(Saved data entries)
_ _ _ _ _

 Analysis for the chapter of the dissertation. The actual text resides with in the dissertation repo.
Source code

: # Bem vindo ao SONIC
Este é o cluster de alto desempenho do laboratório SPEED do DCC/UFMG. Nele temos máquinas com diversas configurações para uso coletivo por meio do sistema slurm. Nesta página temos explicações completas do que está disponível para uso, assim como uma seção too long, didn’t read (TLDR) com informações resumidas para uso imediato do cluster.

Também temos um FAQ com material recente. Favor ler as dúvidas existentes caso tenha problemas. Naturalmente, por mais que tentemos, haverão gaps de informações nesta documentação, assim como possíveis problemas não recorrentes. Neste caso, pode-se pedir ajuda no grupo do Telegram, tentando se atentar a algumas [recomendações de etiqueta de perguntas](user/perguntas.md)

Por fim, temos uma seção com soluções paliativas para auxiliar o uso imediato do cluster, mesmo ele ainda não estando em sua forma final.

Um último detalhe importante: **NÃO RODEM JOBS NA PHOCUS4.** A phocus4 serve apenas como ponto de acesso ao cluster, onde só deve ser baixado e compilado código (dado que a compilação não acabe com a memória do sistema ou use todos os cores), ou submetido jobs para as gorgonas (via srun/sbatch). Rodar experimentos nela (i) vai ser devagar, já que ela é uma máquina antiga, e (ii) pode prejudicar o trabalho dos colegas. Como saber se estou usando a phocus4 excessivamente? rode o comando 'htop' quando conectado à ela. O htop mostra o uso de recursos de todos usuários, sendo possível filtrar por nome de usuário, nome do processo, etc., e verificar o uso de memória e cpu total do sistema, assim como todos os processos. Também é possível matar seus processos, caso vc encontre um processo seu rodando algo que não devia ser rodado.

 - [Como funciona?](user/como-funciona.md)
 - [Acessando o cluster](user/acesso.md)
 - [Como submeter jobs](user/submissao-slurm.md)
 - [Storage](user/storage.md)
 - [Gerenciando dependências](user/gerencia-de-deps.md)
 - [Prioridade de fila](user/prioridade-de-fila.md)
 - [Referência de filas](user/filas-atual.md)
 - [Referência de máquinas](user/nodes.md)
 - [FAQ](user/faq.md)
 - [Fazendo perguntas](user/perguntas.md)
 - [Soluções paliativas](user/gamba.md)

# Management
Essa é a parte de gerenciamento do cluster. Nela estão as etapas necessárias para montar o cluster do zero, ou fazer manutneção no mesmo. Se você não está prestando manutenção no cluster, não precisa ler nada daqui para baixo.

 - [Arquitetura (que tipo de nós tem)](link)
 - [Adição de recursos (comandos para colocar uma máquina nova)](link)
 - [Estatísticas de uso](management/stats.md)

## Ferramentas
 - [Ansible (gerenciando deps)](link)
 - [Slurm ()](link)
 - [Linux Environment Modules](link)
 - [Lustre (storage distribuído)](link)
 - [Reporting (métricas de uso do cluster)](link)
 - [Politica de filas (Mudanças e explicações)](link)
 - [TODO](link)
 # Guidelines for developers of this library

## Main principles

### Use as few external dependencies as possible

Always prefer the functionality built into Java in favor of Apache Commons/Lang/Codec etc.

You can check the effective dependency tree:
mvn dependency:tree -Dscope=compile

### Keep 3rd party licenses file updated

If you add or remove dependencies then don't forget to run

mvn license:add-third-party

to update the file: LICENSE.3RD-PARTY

_ _ _ _ _

#### [REQUIREMENT]
Given the data above, transcribe exactly the lines from the one containing "- [Fazendo perguntas](user/perguntas.md)" down to the one containing "mvn license:add-third-party", and no others.

#### [EXPECTED ANSWER]
 - [Fazendo perguntas](user/perguntas.md)
 - [Soluções paliativas](user/gamba.md)

# Management
Essa é a parte de gerenciamento do cluster. Nela estão as etapas necessárias para montar o cluster do zero, ou fazer manutneção no mesmo. Se você não está prestando manutenção no cluster, não precisa ler nada daqui para baixo.

 - [Arquitetura (que tipo de nós tem)](link)
 - [Adição de recursos (comandos para colocar uma máquina nova)](link)
 - [Estatísticas de uso](management/stats.md)

## Ferramentas
 - [Ansible (gerenciando deps)](link)
 - [Slurm ()](link)
 - [Linux Environment Modules](link)
 - [Lustre (storage distribuído)](link)
 - [Reporting (métricas de uso do cluster)](link)
 - [Politica de filas (Mudanças e explicações)](link)
 - [TODO](link)
 # Guidelines for developers of this library

## Main principles

### Use as few external dependencies as possible

Always prefer the functionality built into Java in favor of Apache Commons/Lang/Codec etc.

You can check the effective dependency tree:
mvn dependency:tree -Dscope=compile

### Keep 3rd party licenses file updated

If you add or remove dependencies then don't forget to run

mvn license:add-third-party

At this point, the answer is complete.